Diagnostic Boundary: If the plan shows Spill to Disk under memory pressure, adjust SET memory_limit or partition the source file. DuckDB’s spill behavior is deterministic; monitor duckdb_temporary_files to avoid I/O thrashing on network-attached storage.

Storage Topology & Memory Boundaries

GeoJSON ingestion defaults to in-memory materialization, which is optimal for datasets under 4GB. For larger payloads, explicit disk-backed storage prevents OOM termination and enables concurrent analytical workloads. Refer to In-Memory vs Disk Storage for engine-level allocation strategies.

Production Disk-Backed Pattern:

-- Attach a persistent database file for spill and final storage
ATTACH 's3://analytics-db/warehouse.duckdb' AS warehouse;
CREATE OR REPLACE TABLE warehouse.raw_geojson AS
SELECT * FROM st_read('s3://data-lake/ingest/parcels_2024.geojson');

CRS Handling & Transformation GeoJSON strictly uses EPSG:4326. If downstream analytics require projected coordinates (e.g., EPSG:3857 or local state plane), apply transformations immediately after ingestion to avoid repeated projection overhead during query execution. Consult CRS Mapping & Transformations for coordinate system resolution logic and precision loss mitigation.
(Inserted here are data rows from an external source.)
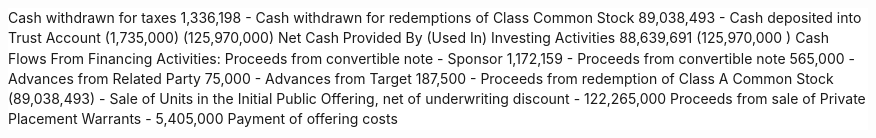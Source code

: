 <td></td>
</tr>
<tr>
<td>Cash withdrawn for taxes</td>
<td>1,336,198</td>
<td>-</td>
</tr>
<tr>
<td>Cash withdrawn for redemptions of Class Common Stock</td>
<td>89,038,493</td>
<td>-</td>
</tr>
<tr>
<td>Cash deposited into Trust Account</td>
<td>(1,735,000)</td>
<td>(125,970,000)</td>
</tr>
<tr>
<td>Net Cash Provided By (Used In) Investing Activities</td>
<td>88,639,691</td>
<td>(125,970,000 )</td>
</tr>
<tr>
<td>Cash Flows From Financing Activities:</td>
<td></td>
<td></td>
</tr>
<tr>
<td>Proceeds from convertible note - Sponsor</td>
<td>1,172,159</td>
<td>-</td>
</tr>
<tr>
<td>Proceeds from convertible note</td>
<td>565,000</td>
<td>-</td>
</tr>
<tr>
<td>Advances from Related Party</td>
<td>75,000</td>
<td>-</td>
</tr>
<tr>
<td>Advances from Target</td>
<td>187,500</td>
<td>-</td>
</tr>
<tr>
<td>Proceeds from redemption of Class A Common Stock</td>
<td>(89,038,493)</td>
<td>-</td>
</tr>
<tr>
<td>Sale of Units in the Initial Public Offering, net of underwriting discount</td>
<td>-</td>
<td>122,265,000</td>
</tr>
<tr>
<td>Proceeds from sale of Private Placement Warrants</td>
<td>-</td>
<td>5,405,000</td>
</tr>
<tr>
<td>Payment of offering costs</td>
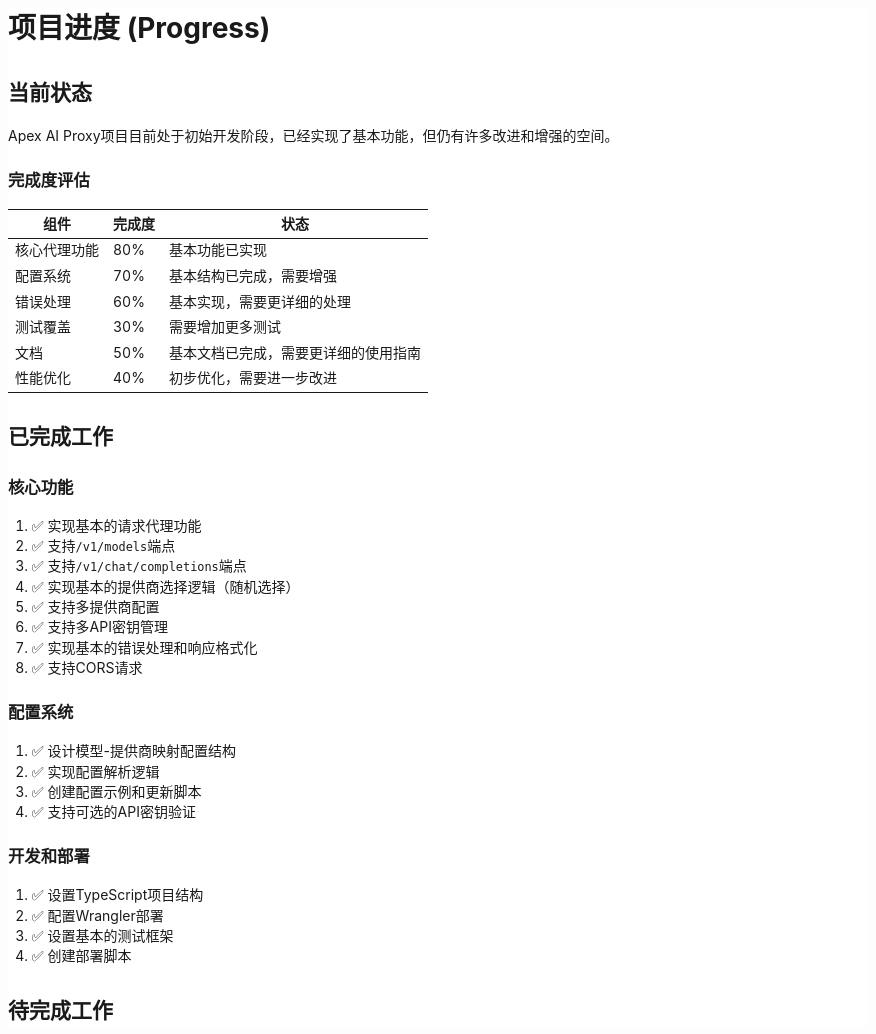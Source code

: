 # 项目进度 (Progress)

## 当前状态

Apex AI Proxy项目目前处于初始开发阶段，已经实现了基本功能，但仍有许多改进和增强的空间。

### 完成度评估

| 组件 | 完成度 | 状态 |
|------|--------|------|
| 核心代理功能 | 80% | 基本功能已实现 |
| 配置系统 | 70% | 基本结构已完成，需要增强 |
| 错误处理 | 60% | 基本实现，需要更详细的处理 |
| 测试覆盖 | 30% | 需要增加更多测试 |
| 文档 | 50% | 基本文档已完成，需要更详细的使用指南 |
| 性能优化 | 40% | 初步优化，需要进一步改进 |

## 已完成工作

### 核心功能

1. ✅ 实现基本的请求代理功能
2. ✅ 支持`/v1/models`端点
3. ✅ 支持`/v1/chat/completions`端点
4. ✅ 实现基本的提供商选择逻辑（随机选择）
5. ✅ 支持多提供商配置
6. ✅ 支持多API密钥管理
7. ✅ 实现基本的错误处理和响应格式化
8. ✅ 支持CORS请求

### 配置系统

1. ✅ 设计模型-提供商映射配置结构
2. ✅ 实现配置解析逻辑
3. ✅ 创建配置示例和更新脚本
4. ✅ 支持可选的API密钥验证

### 开发和部署

1. ✅ 设置TypeScript项目结构
2. ✅ 配置Wrangler部署
3. ✅ 设置基本的测试框架
4. ✅ 创建部署脚本

## 待完成工作

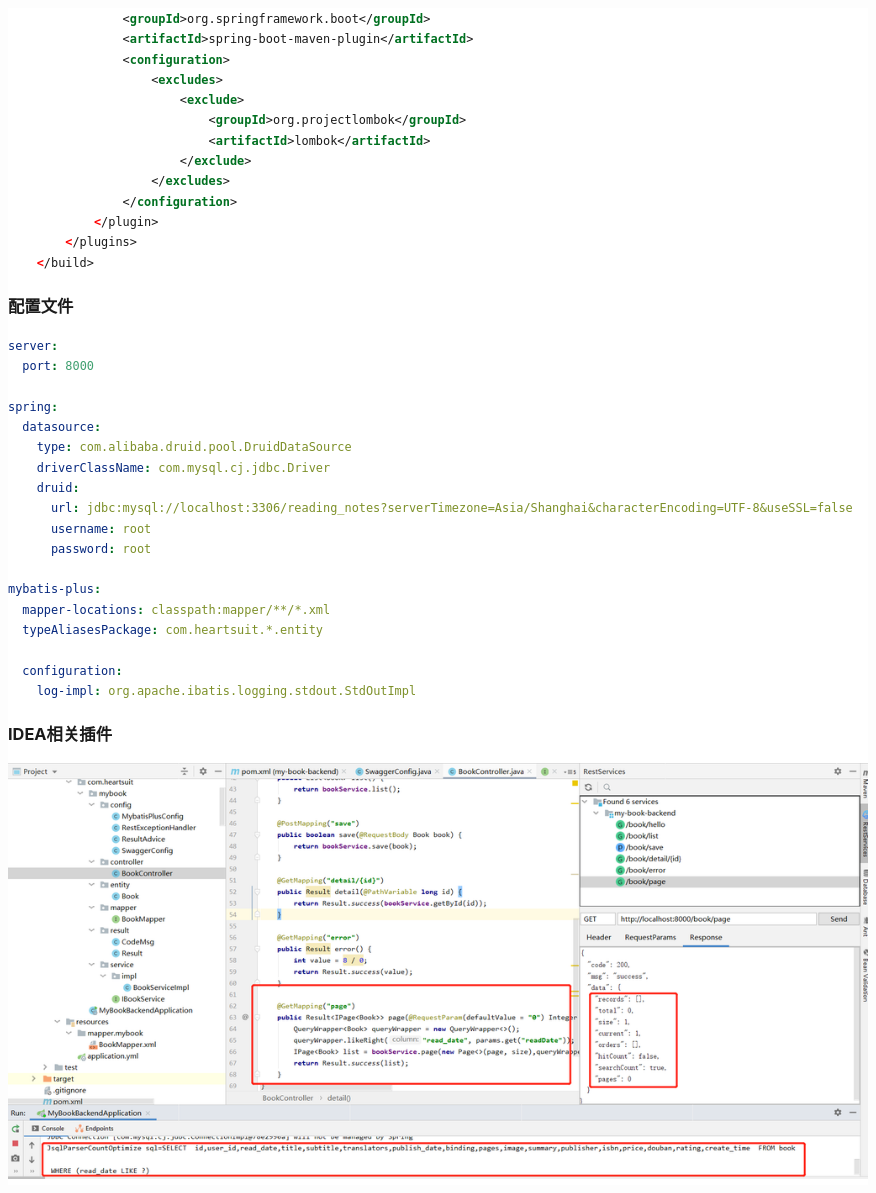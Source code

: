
 ```xml
                <groupId>org.springframework.boot</groupId>
                <artifactId>spring-boot-maven-plugin</artifactId>
                <configuration>
                    <excludes>
                        <exclude>
                            <groupId>org.projectlombok</groupId>
                            <artifactId>lombok</artifactId>
                        </exclude>
                    </excludes>
                </configuration>
            </plugin>
        </plugins>
    </build>
```

### 配置文件

```yaml
server:
  port: 8000

spring:
  datasource:
    type: com.alibaba.druid.pool.DruidDataSource
    driverClassName: com.mysql.cj.jdbc.Driver
    druid:
      url: jdbc:mysql://localhost:3306/reading_notes?serverTimezone=Asia/Shanghai&characterEncoding=UTF-8&useSSL=false
      username: root
      password: root

mybatis-plus:
  mapper-locations: classpath:mapper/**/*.xml
  typeAliasesPackage: com.heartsuit.*.entity

  configuration:
    log-impl: org.apache.ibatis.logging.stdout.StdOutImpl
```

### IDEA相关插件

![2022-01-22-Plugin.jpg](https://github.com/heartsuit/heartsuit.github.io/raw/master/pictures/2022-01-22-Plugin.jpg)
-- Project to metric coordinate system post-ingestion
CREATE OR REPLACE TABLE parcels_metric AS
SELECT
    id, name, category,
    st_transform(geom, 'EPSG:4326', 'EPSG:32633') AS geom
FROM raw_geojson;

Performance Trade-offs & Tuning Guidelines

Configuration Performance Impact Diagnostic Trigger
preserve_insertion_order = true Disables parallel scan. Ingestion latency increases 2–4×. parallel_scan: false in EXPLAIN.
threads > physical_cores Thread thrashing and L3 cache contention. Peak RSS spikes. CPU utilization < 70% with high context switches.
ST_MakeValid() on 100% of rows CPU-bound validation overhead (~15–25% ingestion time). Only apply when ST_IsValid(geom) returns > 2% invalid.
temp_directory unset (no spill target) OOM termination on payloads > memory_limit. duckdb.OutOfMemoryException during ST_Read.

Execution Boundaries:

  1. Memory Pressure: If peak_memory_mb exceeds 85% of memory_limit, partition the source GeoJSON by feature count or geographic bounding box before ingestion.
  2. Invalid Geometry Rate: When ST_IsValid returns > 5% invalid features, isolate them into a quarantine table rather than applying ST_MakeValid globally. This preserves query determinism and prevents topology corruption.
  3. Network I/O: For cloud storage, enable SET s3_region='us-east-1' and SET s3_use_ssl=true. Disable SET s3_url_style='path' unless required by legacy object gateways.

Validation & Error Handling

Production pipelines must enforce strict geometry contracts. Use ST_IsEmpty and ST_IsValid to filter malformed features before indexing or spatial joins.

-- Quarantine invalid geometries for manual review
-- (DuckDB exposes no ST_IsValidReason; classify with the available predicates)
CREATE OR REPLACE TABLE geojson_quarantine AS
SELECT id, name, geom,
       CASE WHEN ST_IsEmpty(geom) THEN 'empty'
            WHEN NOT ST_IsValid(geom) THEN 'invalid'
       END AS failure_reason
FROM raw_geojson
WHERE NOT ST_IsValid(geom) OR ST_IsEmpty(geom);

-- Drop quarantined rows from primary table
DELETE FROM raw_geojson WHERE id IN (SELECT id FROM geojson_quarantine);

Monitor failure_reason distributions to identify upstream serialization errors. Common patterns include self-intersecting polygons, duplicate vertices, or non-planar rings. Resolve at the source ETL layer when possible to avoid repeated compute costs during ingestion.